これらは個別の危機ではなく、袋小路に達した経済モデルの兆候なのです。貧困と不平等は偶然の産物ではありません。これらは政策選択の必然的な結果です:税制の設計、労働市場の規制、ケアの価値評価、公共サービスの構造化、そして誰のニーズや声が重要視されるかといったこと、これらが政策選択の結果として生じます。重要なのは、政府が貧困を生み出すことができるなら、それを解消することもできるということです。
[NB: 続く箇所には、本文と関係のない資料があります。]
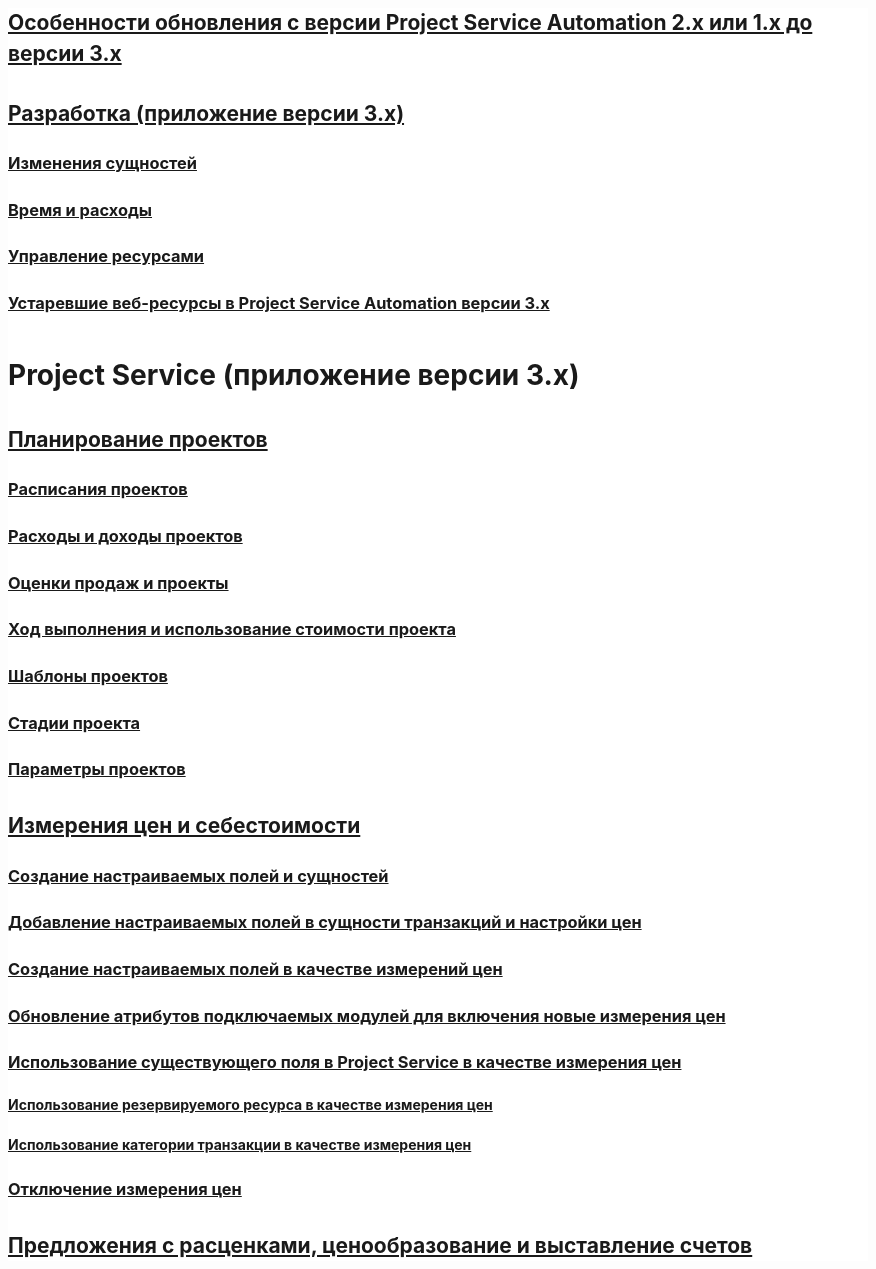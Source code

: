 ## [Особенности обновления с версии Project Service Automation 2.x или 1.x до версии 3.x](upgrade-v3.md)
## [Разработка (приложение версии 3.x)](../project-service/developer-guides/overview-dev-notes-v3.x.md)
### [Изменения сущностей](../project-service/developer-guides/entity-changes-v3.x.md)  
### [Время и расходы](../project-service/developer-guides/time-expense-changes-v3.x.md)  
### [Управление ресурсами](../project-service/developer-guides/resource-management-changes-v3.x.md)  
### [Устаревшие веб-ресурсы в Project Service Automation версии 3.x](../project-service/developer-guides/web-resources-deprecated-v3.x.md)

# Project Service (приложение версии 3.x)
## [Планирование проектов](project-planning.md)
### [Расписания проектов](project-creating.md)
### [Расходы и доходы проектов](project-estimating.md)
### [Оценки продаж и проекты](project-leveraging.md)
### [Ход выполнения и использование стоимости проекта](project-tracking.md)
### [Шаблоны проектов](project-templates.md)
### [Стадии проекта](project-stages.md)
### [Параметры проектов](project-settings.md)
## [Измерения цен и себестоимости](pricing-costing-dimensions.md)
### [Создание настраиваемых полей и сущностей](create-custom-fields-entities.md)
### [Добавление настраиваемых полей в сущности транзакций и настройки цен](field-references.md)
### [Создание настраиваемых полей в качестве измерений цен](set-up-pricing-dimensions.md)
### [Обновление атрибутов подключаемых модулей для включения новые измерения цен](update-plug-in-attributes.md)
### [Использование существующего поля в Project Service в качестве измерения цен](use-existing-field.md)
#### [Использование резервируемого ресурса в качестве измерения цен](bookable-resource-pricing-dimension.md)
#### [Использование категории транзакции в качестве измерения цен](transaction-category-pricing-dimension.md)
### [Отключение измерения цен](turn-off-pricing-dimension.md)
## [Предложения с расценками, ценообразование и выставление счетов](quote-bill-price.md)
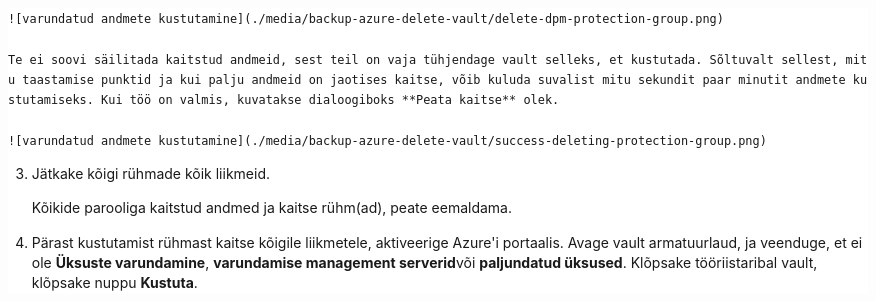     ![varundatud andmete kustutamine](./media/backup-azure-delete-vault/delete-dpm-protection-group.png)

    Te ei soovi säilitada kaitstud andmeid, sest teil on vaja tühjendage vault selleks, et kustutada. Sõltuvalt sellest, mitu taastamise punktid ja kui palju andmeid on jaotises kaitse, võib kuluda suvalist mitu sekundit paar minutit andmete kustutamiseks. Kui töö on valmis, kuvatakse dialoogiboks **Peata kaitse** olek.

    ![varundatud andmete kustutamine](./media/backup-azure-delete-vault/success-deleting-protection-group.png)

3. Jätkake kõigi rühmade kõik liikmeid.

    Kõikide parooliga kaitstud andmed ja kaitse rühm(ad), peate eemaldama.

4. Pärast kustutamist rühmast kaitse kõigile liikmetele, aktiveerige Azure'i portaalis. Avage vault armatuurlaud, ja veenduge, et ei ole **Üksuste varundamine**, **varundamise management serverid**või **paljundatud üksused**. Klõpsake tööriistaribal vault, klõpsake nuppu **Kustuta**.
何十年もの間、その処方箋は単純でした:経済を成長させれば、貧困は徐々に消えていくというものでした。しかし、経済成長が「すべての人を豊かにする」という約束は果たされませんでした。国民所得は増加したものの、賃金は停滞し、雇用は不安定になり、公共サービスは削減されました。富裕層は莫大な富を築き、貧困層はフードバンクに頼らざるを得ませんでした。経済成長は、共有された繁栄から切り離されてしまったのです。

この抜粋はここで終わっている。